Much has changed in the world of writing since then. The diocesan paper I once wrote for is no longer a newspaper, but a short magazine with fewer readers. I spent my teenage years writing on blogs, yet the desire to share the Gospel never faded. I kept writing through seasons of encouragement and long stretches of silence. Like many Catholic writers I have met along the way, I learned quickly that persistence matters more than recognition.
We live in an age of the frantic scroll. Attention is short, words are skimmed, and depth is often replaced by speed. Writing remains an artistic craft, but it can feel like a dying art—not because no one writes, but because fewer people read. It raises an honest question: why continue? Why spend time crafting and revising sentences when so much communication has been reduced to brief posts and passing impressions?
I found the answer in a quiet corner of Tolkien’s imagination. In his story Leaf by Niggle, we meet a painter who spends his life obsessed with a single canvas. He dreams of a great tree, but he is constantly interrupted by the mundane demands of his neighbors and his own failing health. When he dies, all that remains is one beautiful, perfected leaf. To the world, Niggle did not amount to much, simply a man who started a forest and finished a fragment.
Yet, in the light of eternity, Tolkien reveals that Niggle’s tree was real all along. God did not see a discarded canvas; He saw the faithfulness of the stroke.

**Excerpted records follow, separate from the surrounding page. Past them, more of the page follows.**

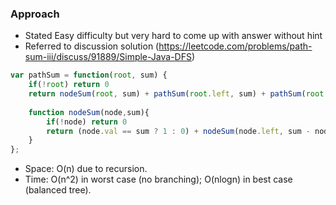 ### Approach

- Stated Easy difficulty but very hard to come up with answer without hint
- Referred to discussion solution (https://leetcode.com/problems/path-sum-iii/discuss/91889/Simple-Java-DFS)

```javascript
var pathSum = function(root, sum) {
    if(!root) return 0
    return nodeSum(root, sum) + pathSum(root.left, sum) + pathSum(root.right, sum)
    
    function nodeSum(node,sum){
        if(!node) return 0
        return (node.val == sum ? 1 : 0) + nodeSum(node.left, sum - node.val) + nodeSum(node.right, sum - node.val)
    }
};
```

- Space: O(n) due to recursion.
- Time: O(n^2) in worst case (no branching); O(nlogn) in best case (balanced tree). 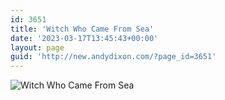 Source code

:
 ```yaml
---
id: 3651
title: 'Witch Who Came From Sea'
date: '2023-03-17T13:45:43+00:00'
layout: page
guid: 'http://new.andydixon.com/?page_id=3651'
---
```


![Witch Who Came From Sea](https://i0.wp.com/assets.g8x2.ldn.idrivee2-23.com/posters/Witch%20Who%20Came%20From%20Sea%2001.jpg?w=1200&ssl=1 "Witch Who Came From Sea")
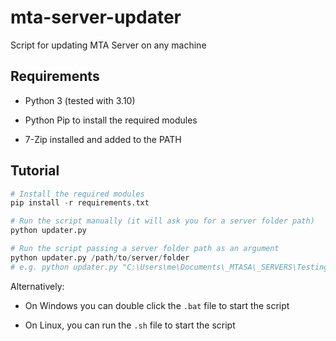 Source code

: # mta-server-updater

Script for updating MTA Server on any machine

## Requirements

- Python 3 (tested with 3.10)

- Python Pip to install the required modules

- 7-Zip installed and added to the PATH

## Tutorial

```py
# Install the required modules
pip install -r requirements.txt
```

```py
# Run the script manually (it will ask you for a server folder path)
python updater.py
```

```py
# Run the script passing a server folder path as an argument
python updater.py /path/to/server/folder
# e.g. python updater.py "C:\Users\me\Documents\_MTASA\_SERVERS\Testing1\server"
```

Alternatively:

- On Windows you can double click the `.bat` file to start the script

- On Linux, you can run the `.sh` file to start the script
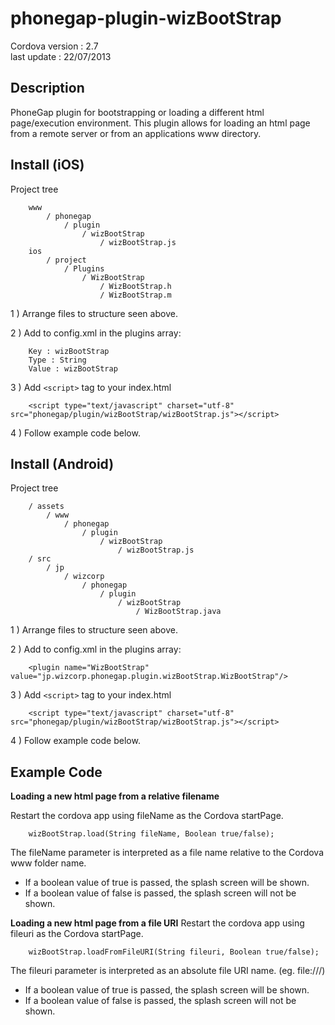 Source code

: 


# phonegap-plugin-wizBootStrap 

Cordova version : 2.7<br />
last update : 22/07/2013<br />

## Description

PhoneGap plugin for bootstrapping or loading a different html page/execution
environment.  This plugin allows for loading an html page from a remote server
or from an applications www directory.

## Install (iOS)

Project tree

		www
			/ phonegap
				/ plugin
					/ wizBootStrap
						/ wizBootStrap.js	
		ios
			/ project
				/ Plugins
					/ WizBootStrap
						/ WizBootStrap.h
						/ WizBootStrap.m



1 ) Arrange files to structure seen above.

2 ) Add to config.xml in the plugins array:

		Key : wizBootStrap
		Type : String
		Value : wizBootStrap

3 ) Add ```<script>``` tag to your index.html

 		<script type="text/javascript" charset="utf-8" src="phonegap/plugin/wizBootStrap/wizBootStrap.js"></script>

4 ) Follow example code below.

## Install (Android)

Project tree

		/ assets
			/ www
				/ phonegap
					/ plugin
						/ wizBootStrap
							/ wizBootStrap.js	
		/ src
			/ jp 
				/ wizcorp 
					/ phonegap 
						/ plugin
							/ wizBootStrap
								/ WizBootStrap.java

1 ) Arrange files to structure seen above.

2 ) Add to config.xml in the plugins array:

		<plugin name="WizBootStrap" value="jp.wizcorp.phonegap.plugin.wizBootStrap.WizBootStrap"/>

3 ) Add ```<script>``` tag to your index.html

 		<script type="text/javascript" charset="utf-8" src="phonegap/plugin/wizBootStrap/wizBootStrap.js"></script>

4 ) Follow example code below.

## Example Code

**Loading a new html page from a relative filename**

Restart the cordova app using fileName as the Cordova startPage.
		
		wizBootStrap.load(String fileName, Boolean true/false);

The fileName parameter is interpreted as a file name relative to the Cordova www folder name.

- If a boolean value of true is passed, the splash screen will be shown.
- If a boolean value of false is passed, the splash screen will not be shown.

**Loading a new html page from a file URI**
Restart the cordova app using fileuri as the Cordova startPage.

		wizBootStrap.loadFromFileURI(String fileuri, Boolean true/false);

The fileuri parameter is interpreted as an absolute file URI name. (eg. file:///)

- If a boolean value of true is passed, the splash screen will be shown.
- If a boolean value of false is passed, the splash screen will not be shown.
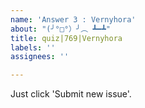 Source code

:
 ```yaml
---
name: 'Answer 3 : Vernyhora'
about: "(╯°□°）╯︵ ┻━┻"
title: quiz|769|Vernyhora
labels: ''
assignees: ''

---
```


Just click 'Submit new issue'.
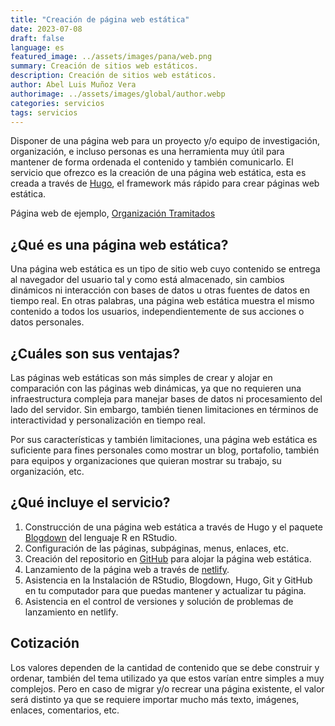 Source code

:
 ```yaml
---
title: "Creación de página web estática"
date: 2023-07-08
draft: false
language: es
featured_image: ../assets/images/pana/web.png
summary: Creación de sitios web estáticos.
description: Creación de sitios web estáticos.
author: Abel Luis Muñoz Vera
authorimage: ../assets/images/global/author.webp
categories: servicios
tags: servicios
---
```

Disponer de una página web para un proyecto y/o equipo de investigación, organización, e incluso personas es una herramienta muy útil para mantener de forma ordenada el contenido y también comunicarlo. El servicio que ofrezco es la creación de una página web estática, esta es creada a través de [Hugo](https://gohugo.io/), el framework más rápido para crear páginas web estática. 

Página web de ejemplo, [Organización Tramitados](https://tramitados.netlify.app/) 

## ¿Qué es una página web estática? 
Una página web estática es un tipo de sitio web cuyo contenido se entrega al navegador del usuario tal y como está almacenado, sin cambios dinámicos ni interacción con bases de datos u otras fuentes de datos en tiempo real. En otras palabras, una página web estática muestra el mismo contenido a todos los usuarios, independientemente de sus acciones o datos personales.

## ¿Cuáles son sus ventajas?
Las páginas web estáticas son más simples de crear y alojar en comparación con las páginas web dinámicas, ya que no requieren una infraestructura compleja para manejar bases de datos ni procesamiento del lado del servidor. Sin embargo, también tienen limitaciones en términos de interactividad y personalización en tiempo real.

Por sus características y también limitaciones, una página web estática es suficiente para fines personales como mostrar un blog, portafolio, también para equipos y organizaciones que quieran mostrar su trabajo, su organización, etc. 

## ¿Qué incluye el servicio? 
1. Construcción de una página web estática a través de Hugo y el paquete [Blogdown](https://github.com/rstudio/blogdown) del lenguaje R en RStudio. 
2. Configuración de las páginas, subpáginas, menus, enlaces, etc.    
3. Creación del repositorio en [GitHub](https://github.com/) para alojar la página web estática.
4. Lanzamiento de la página web a través de [netlify](https://app.netlify.com/). 
5. Asistencia en la Instalación de RStudio, Blogdown, Hugo, Git y GitHub en tu computador para que puedas mantener y actualizar tu página. 
6. Asistencia en el control de versiones y solución de problemas de lanzamiento en netlify. 

## Cotización
Los valores dependen de la cantidad de contenido que se debe construir y ordenar, también del tema utilizado ya que estos varían entre simples a muy complejos. Pero en caso de migrar y/o recrear una página existente, el valor será distinto ya que se requiere importar mucho más texto, imágenes, enlaces, comentarios, etc. 

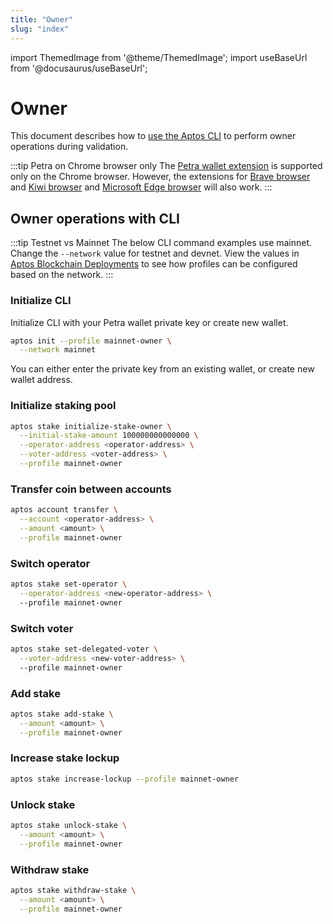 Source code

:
 ```yaml
---
title: "Owner"
slug: "index"
---
```


import ThemedImage from '@theme/ThemedImage';
import useBaseUrl from '@docusaurus/useBaseUrl';

# Owner 

This document describes how to [use the Aptos CLI](../../../cli-tools/aptos-cli-tool/use-aptos-cli.md) to perform owner operations during validation.

:::tip Petra on Chrome browser only
The [Petra wallet extension](../../../guides/install-petra-wallet.md) is supported only on the Chrome browser. However, the extensions for [Brave browser](https://brave.com/) and [Kiwi browser](https://kiwibrowser.com/) and [Microsoft Edge browser](https://www.microsoft.com/en-us/edge) will also work.
:::

## Owner operations with CLI

:::tip Testnet vs Mainnet
The below CLI command examples use mainnet. Change the `--network` value for testnet and devnet. View the values in [Aptos Blockchain Deployments](../../aptos-deployments.md) to see how profiles can be configured based on the network.
:::

### Initialize CLI

Initialize CLI with your Petra wallet private key or create new wallet. 

```bash
aptos init --profile mainnet-owner \
  --network mainnet
```

You can either enter the private key from an existing wallet, or create new wallet address.

### Initialize staking pool

```bash
aptos stake initialize-stake-owner \
  --initial-stake-amount 100000000000000 \
  --operator-address <operator-address> \
  --voter-address <voter-address> \
  --profile mainnet-owner
```

### Transfer coin between accounts

```bash
aptos account transfer \
  --account <operator-address> \
  --amount <amount> \
  --profile mainnet-owner
```

### Switch operator

```bash
aptos stake set-operator \
  --operator-address <new-operator-address> \ 
  --profile mainnet-owner
```

### Switch voter

```bash
aptos stake set-delegated-voter \
  --voter-address <new-voter-address> \ 
  --profile mainnet-owner
```

### Add stake

```bash
aptos stake add-stake \
  --amount <amount> \
  --profile mainnet-owner
```

### Increase stake lockup

```bash
aptos stake increase-lockup --profile mainnet-owner
```

### Unlock stake

```bash
aptos stake unlock-stake \
  --amount <amount> \
  --profile mainnet-owner
```

### Withdraw stake

```bash
aptos stake withdraw-stake \
  --amount <amount> \
  --profile mainnet-owner
```
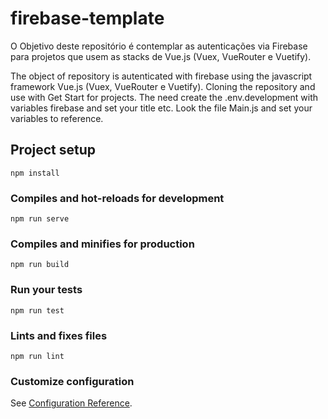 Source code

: # firebase-template

O Objetivo deste repositório é contemplar as autenticações via Firebase para projetos que usem as stacks de Vue.js (Vuex, VueRouter e Vuetify).

The object of repository is autenticated with firebase using the javascript framework Vue.js (Vuex, VueRouter e Vuetify). 
Cloning the repository and use with Get Start for projects.
The need create the .env.development with variables firebase and set your title etc.
Look the file Main.js and set your variables to reference.

## Project setup
```
npm install
```

### Compiles and hot-reloads for development
```
npm run serve
```

### Compiles and minifies for production
```
npm run build
```

### Run your tests
```
npm run test
```

### Lints and fixes files
```
npm run lint
```

### Customize configuration
See [Configuration Reference](https://cli.vuejs.org/config/).
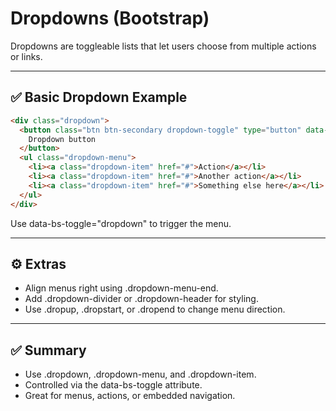 # Dropdowns (Bootstrap)

Dropdowns are toggleable lists that let users choose from multiple actions or links.

---

## ✅ Basic Dropdown Example

```html
<div class="dropdown">
  <button class="btn btn-secondary dropdown-toggle" type="button" data-bs-toggle="dropdown" aria-expanded="false">
    Dropdown button
  </button>
  <ul class="dropdown-menu">
    <li><a class="dropdown-item" href="#">Action</a></li>
    <li><a class="dropdown-item" href="#">Another action</a></li>
    <li><a class="dropdown-item" href="#">Something else here</a></li>
  </ul>
</div>
```

Use <span class="codeSnip">data-bs-toggle="dropdown"</span> to trigger the menu.

---

## ⚙️ Extras

- Align menus right using <span class="codeSnip">.dropdown-menu-end</span>.
- Add <span class="codeSnip">.dropdown-divider</span> or <span class="codeSnip">.dropdown-header</span> for styling.
- Use <span class="codeSnip">.dropup</span>, <span class="codeSnip">.dropstart</span>, or <span class="codeSnip">.dropend</span> to change menu direction.

---

## ✅ Summary

- Use <span class="codeSnip">.dropdown</span>, <span class="codeSnip">.dropdown-menu</span>, and <span class="codeSnip">.dropdown-item</span>.
- Controlled via the <span class="codeSnip">data-bs-toggle</span> attribute.
- Great for menus, actions, or embedded navigation.
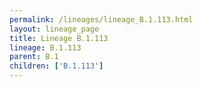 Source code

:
 ```yaml
---
permalink: /lineages/lineage_B.1.113.html
layout: lineage_page
title: Lineage B.1.113
lineage: B.1.113
parent: B.1
children: ['B.1.113']
---
```

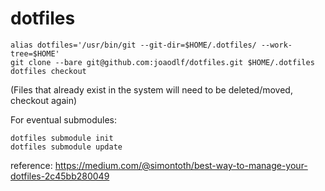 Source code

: # dotfiles

```
alias dotfiles='/usr/bin/git --git-dir=$HOME/.dotfiles/ --work-tree=$HOME'
git clone --bare git@github.com:joaodlf/dotfiles.git $HOME/.dotfiles
dotfiles checkout
```
(Files that already exist in the system will need to be deleted/moved, checkout again)

For eventual submodules:
```
dotfiles submodule init
dotfiles submodule update
```

reference: https://medium.com/@simontoth/best-way-to-manage-your-dotfiles-2c45bb280049
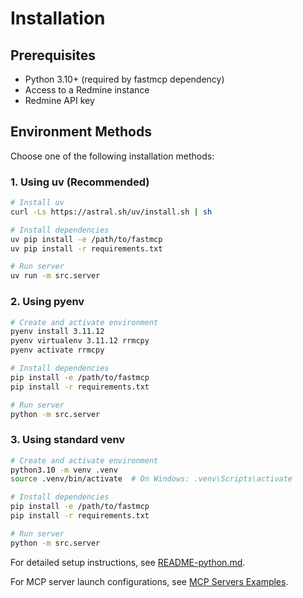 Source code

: # Installation

## Prerequisites

- Python 3.10+ (required by fastmcp dependency)
- Access to a Redmine instance
- Redmine API key

## Environment Methods

Choose one of the following installation methods:

### 1. Using uv (Recommended)

```bash
# Install uv
curl -Ls https://astral.sh/uv/install.sh | sh

# Install dependencies
uv pip install -e /path/to/fastmcp
uv pip install -r requirements.txt

# Run server
uv run -m src.server
```

### 2. Using pyenv

```bash
# Create and activate environment
pyenv install 3.11.12
pyenv virtualenv 3.11.12 rrmcpy
pyenv activate rrmcpy

# Install dependencies
pip install -e /path/to/fastmcp
pip install -r requirements.txt

# Run server
python -m src.server
```

### 3. Using standard venv

```bash
# Create and activate environment
python3.10 -m venv .venv
source .venv/bin/activate  # On Windows: .venv\Scripts\activate

# Install dependencies
pip install -e /path/to/fastmcp
pip install -r requirements.txt

# Run server
python -m src.server
```

For detailed setup instructions, see [README-python.md](../README-python.md).

For MCP server launch configurations, see [MCP Servers Examples](../docs/mcp-servers-examples.md).
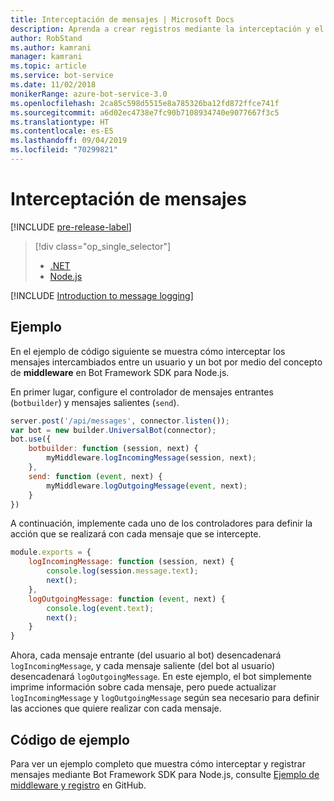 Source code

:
 ```yaml
---
title: Interceptación de mensajes | Microsoft Docs
description: Aprenda a crear registros mediante la interceptación y el procesamiento de intercambios de información con Bot Framework SDK para Node.js.
author: RobStand
ms.author: kamrani
manager: kamrani
ms.topic: article
ms.service: bot-service
ms.date: 11/02/2018
monikerRange: azure-bot-service-3.0
ms.openlocfilehash: 2ca85c598d5515e8a785326ba12fd872ffce741f
ms.sourcegitcommit: a6d02ec4738e7fc90b7108934740e9077667f3c5
ms.translationtype: HT
ms.contentlocale: es-ES
ms.lasthandoff: 09/04/2019
ms.locfileid: "70299821"
---
```

# <a name="intercept-messages"></a>Interceptación de mensajes

[!INCLUDE [pre-release-label](../includes/pre-release-label-v3.md)]

> [!div class="op_single_selector"]
> - [.NET](../dotnet/bot-builder-dotnet-middleware.md)
> - [Node.js](../nodejs/bot-builder-nodejs-intercept-messages.md)

[!INCLUDE [Introduction to message logging](../includes/snippet-message-logging-intro.md)]

## <a name="example"></a>Ejemplo

En el ejemplo de código siguiente se muestra cómo interceptar los mensajes intercambiados entre un usuario y un bot por medio del concepto de **middleware** en Bot Framework SDK para Node.js. 

En primer lugar, configure el controlador de mensajes entrantes (`botbuilder`) y mensajes salientes (`send`).

```javascript
server.post('/api/messages', connector.listen());
var bot = new builder.UniversalBot(connector);
bot.use({
    botbuilder: function (session, next) {
        myMiddleware.logIncomingMessage(session, next);
    },
    send: function (event, next) {
        myMiddleware.logOutgoingMessage(event, next);
    }
})
```

A continuación, implemente cada uno de los controladores para definir la acción que se realizará con cada mensaje que se intercepte.

```javascript
module.exports = {
    logIncomingMessage: function (session, next) {
        console.log(session.message.text);
        next();
    },
    logOutgoingMessage: function (event, next) {
        console.log(event.text);
        next();
    }
}
```

Ahora, cada mensaje entrante (del usuario al bot) desencadenará `logIncomingMessage`, y cada mensaje saliente (del bot al usuario) desencadenará `logOutgoingMessage`.
En este ejemplo, el bot simplemente imprime información sobre cada mensaje, pero puede actualizar `logIncomingMessage` y `logOutgoingMessage` según sea necesario para definir las acciones que quiere realizar con cada mensaje. 

## <a name="sample-code"></a>Código de ejemplo

Para ver un ejemplo completo que muestra cómo interceptar y registrar mensajes mediante Bot Framework SDK para Node.js, consulte <a href="https://aka.ms/v3-js-capability-middlewareLogging" target="_blank">Ejemplo de middleware y registro</a> en GitHub.
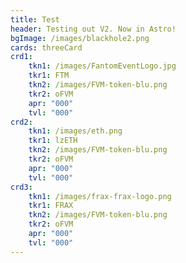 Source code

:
 ```yaml
---
title: Test
header: Testing out V2. Now in Astro!
bgImage: /images/blackhole2.png
cards: threeCard
crd1:
    tkn1: /images/FantomEventLogo.jpg
    tkr1: FTM
    tkn2: /images/FVM-token-blu.png
    tkr2: oFVM
    apr: "000"
    tvl: "000"
crd2:
    tkn1: /images/eth.png
    tkr1: lzETH
    tkn2: /images/FVM-token-blu.png
    tkr2: oFVM
    apr: "000"
    tvl: "000"
crd3:
    tkn1: /images/frax-frax-logo.png
    tkr1: FRAX
    tkn2: /images/FVM-token-blu.png
    tkr2: oFVM
    apr: "000"
    tvl: "000"
---
```


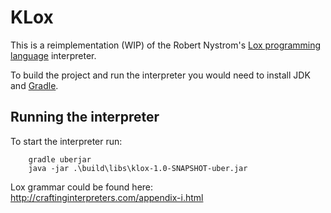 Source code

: # KLox

This is a reimplementation (WIP) of the Robert Nystrom's [Lox programming language](http://craftinginterpreters.com/contents.html) interpreter.


To build the project and run the interpreter you would need to install JDK and [Gradle](https://gradle.org/).

## Running the interpreter

To start the interpreter run:
```
    gradle uberjar
    java -jar .\build\libs\klox-1.0-SNAPSHOT-uber.jar
```

Lox grammar could be found here: http://craftinginterpreters.com/appendix-i.html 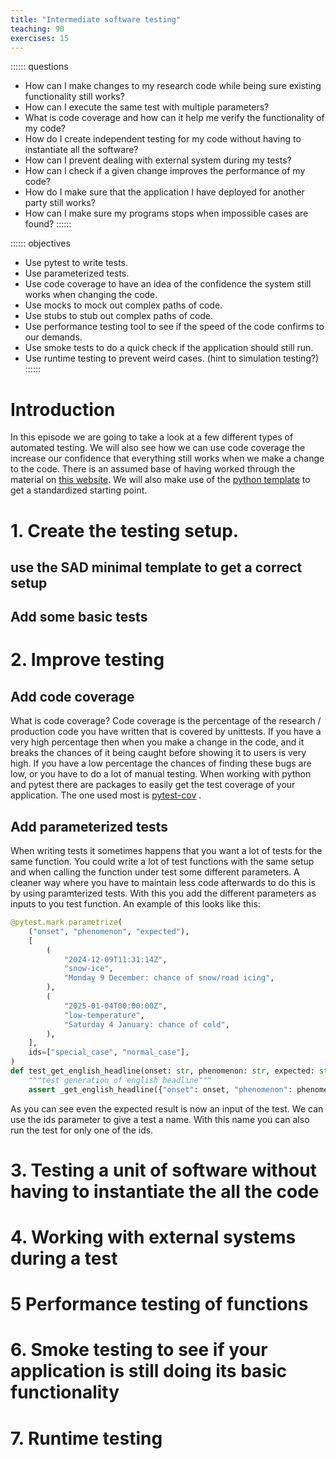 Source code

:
 ```yaml
---
title: "Intermediate software testing"
teaching: 90
exercises: 15
---
```


:::::: questions
 - How can I make changes to my research code while being sure existing functionality still works?
 - How can I execute the same test with multiple parameters?
 - What is code coverage and how can it help me verify the functionality of my code?
 - How do I create independent testing for my code without having to instantiate all the software?
 - How can I prevent dealing with external system during my tests?
 - How can I check if a given change improves the performance of my code?
 - How do I make sure that the application I have deployed for another party still works?
 - How can I make sure my programs stops when impossible cases are found?
::::::

:::::: objectives
 - Use pytest to write tests.
 - Use parameterized tests.
 - Use code coverage to have an idea of the confidence the system still works when changing the code.
 - Use mocks to mock out complex paths of code.
 - Use stubs to stub out complex paths of code.
 - Use performance testing tool to see if the speed of the code confirms to our demands.
 - Use smoke tests to do a quick check if the application should still run.
 - Use runtime testing to prevent weird cases. (hint to simulation testing?)
::::::

# Introduction

In this episode we are going to take a look at a few different types of automated testing. We will also see how we can use code coverage the increase our confidence that everything still works when we make a change to the code. There is an assumed base of having worked through the material on [this website](https://coderefinery.github.io/testing/motivation/). We will also make use of the [python template](https://github.com/SS-NES/python-template) to get a standardized starting point.


# 1. Create the testing setup.


## use the SAD minimal template to get a correct setup

## Add some basic tests



# 2. Improve testing

## Add code coverage

What is code coverage? Code coverage is the percentage of the research / production code you have written that is covered by unittests. If you have a very high percentage then when you make a change in the code, and it breaks the chances of it being caught before showing it to users is very high. If you have a low percentage the chances of finding these bugs are low, or you have to do a lot of manual testing.  When working with python and pytest there are packages to easily get the test coverage of your application. The one used most is [pytest-cov](https://pytest-cov.readthedocs.io/en/latest/config.html) .

## Add parameterized tests

When writing tests it sometimes happens that you want a lot of tests for the same function. You could write a lot of test functions with the same setup and when calling the function under test some different parameters. A cleaner way where you have to maintain less code afterwards to do this is by using paramterized tests. With this you add the different parameters as inputs to you test function. An example of this looks like this:

```python
@pytest.mark.parametrize(
    ("onset", "phenomenon", "expected"),
    [
        (
            "2024-12-09T11:31:14Z",
            "snow-ice",
            "Monday 9 December: chance of snow/road icing",
        ),
        (
            "2025-01-04T00:00:00Z",
            "low-temperature",
            "Saturday 4 January: chance of cold",
        ),
    ],
    ids=["special_case", "normal_case"],
)
def test_get_english_headline(onset: str, phenomenon: str, expected: str) -> None:
    """test generation of english headline"""
    assert _get_english_headline({"onset": onset, "phenomenon": phenomenon}) == expected
```

As you can see even the expected result is now an input of the test. We can use the ids parameter to give a test a name. With this name you can also run the test for only one of the ids.

# 3. Testing a unit of software without having to instantiate the all the code


# 4. Working with external systems during a test


# 5 Performance testing of functions


# 6. Smoke testing to see if your application is still doing its basic functionality


# 7. Runtime testing

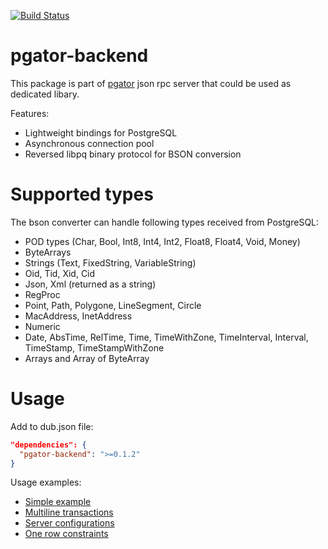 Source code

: [![Build Status](https://travis-ci.org/DSoftOut/pgator-backend.svg?branch=master)](https://travis-ci.org/DSoftOut/pgator-backend)

pgator-backend
==============

This package is part of [pgator](https://github.com/DSoftOut/pgator) json rpc server that could be used as dedicated libary.

Features:
* Lightweight bindings for PostgreSQL
* Asynchronous connection pool
* Reversed libpq binary protocol for BSON conversion

Supported types
===============
The bson converter can handle following types received from PostgreSQL:
* POD types (Char, Bool, Int8, Int4, Int2, Float8, Float4, Void, Money)
* ByteArrays
* Strings (Text, FixedString, VariableString)
* Oid, Tid, Xid, Cid
* Json, Xml (returned as a string)
* RegProc
* Point, Path, Polygone, LineSegment, Circle
* MacAddress, InetAddress
* Numeric
* Date, AbsTime, RelTime, Time, TimeWithZone, TimeInterval, Interval, TimeStamp, TimeStampWithZone
* Arrays and Array of ByteArray

Usage
======
Add to dub.json file:
```Json
"dependencies": {
  "pgator-backend": ">=0.1.2"
}
```

Usage examples:
- [Simple example](https://github.com/DSoftOut/pgator-backend/tree/master/examples/simple)
- [Multiline transactions](https://github.com/DSoftOut/pgator-backend/tree/master/examples/multiline)
- [Server configurations](https://github.com/DSoftOut/pgator-backend/tree/master/examples/locals)
- [One row constraints](https://github.com/DSoftOut/pgator-backend/tree/master/examples/onerow)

I see myself in Niggle. I suspect most Catholic writers do. We work in the quiet. We offer reflections that may never travel past our own parish borders and essays that reach only a handful of souls. We labor over pages that feel unfinished even to ourselves. Yet the call remains. For me, writing is no longer about the vanity of recognition, but the quiet dignity of faithfulness. The simple act of recording on paper the love with which God the Father has overflowed one's heart.
Writing has become the avenue God has given me to serve. It is a work that can feel small and easily overlooked. But like Niggle’s leaf, no faithful act of creation is ever lost. God sees what others pass by. He receives what is offered with love and completes what we leave unfinished.
If God has placed a desire in your heart to write, to create, or to speak—do not get discouraged by the distractions that sidetrack you from it. Offer what you have. Tend your leaf. Trust that faithfulness, not visibility, is what endures in the Kingdom of God.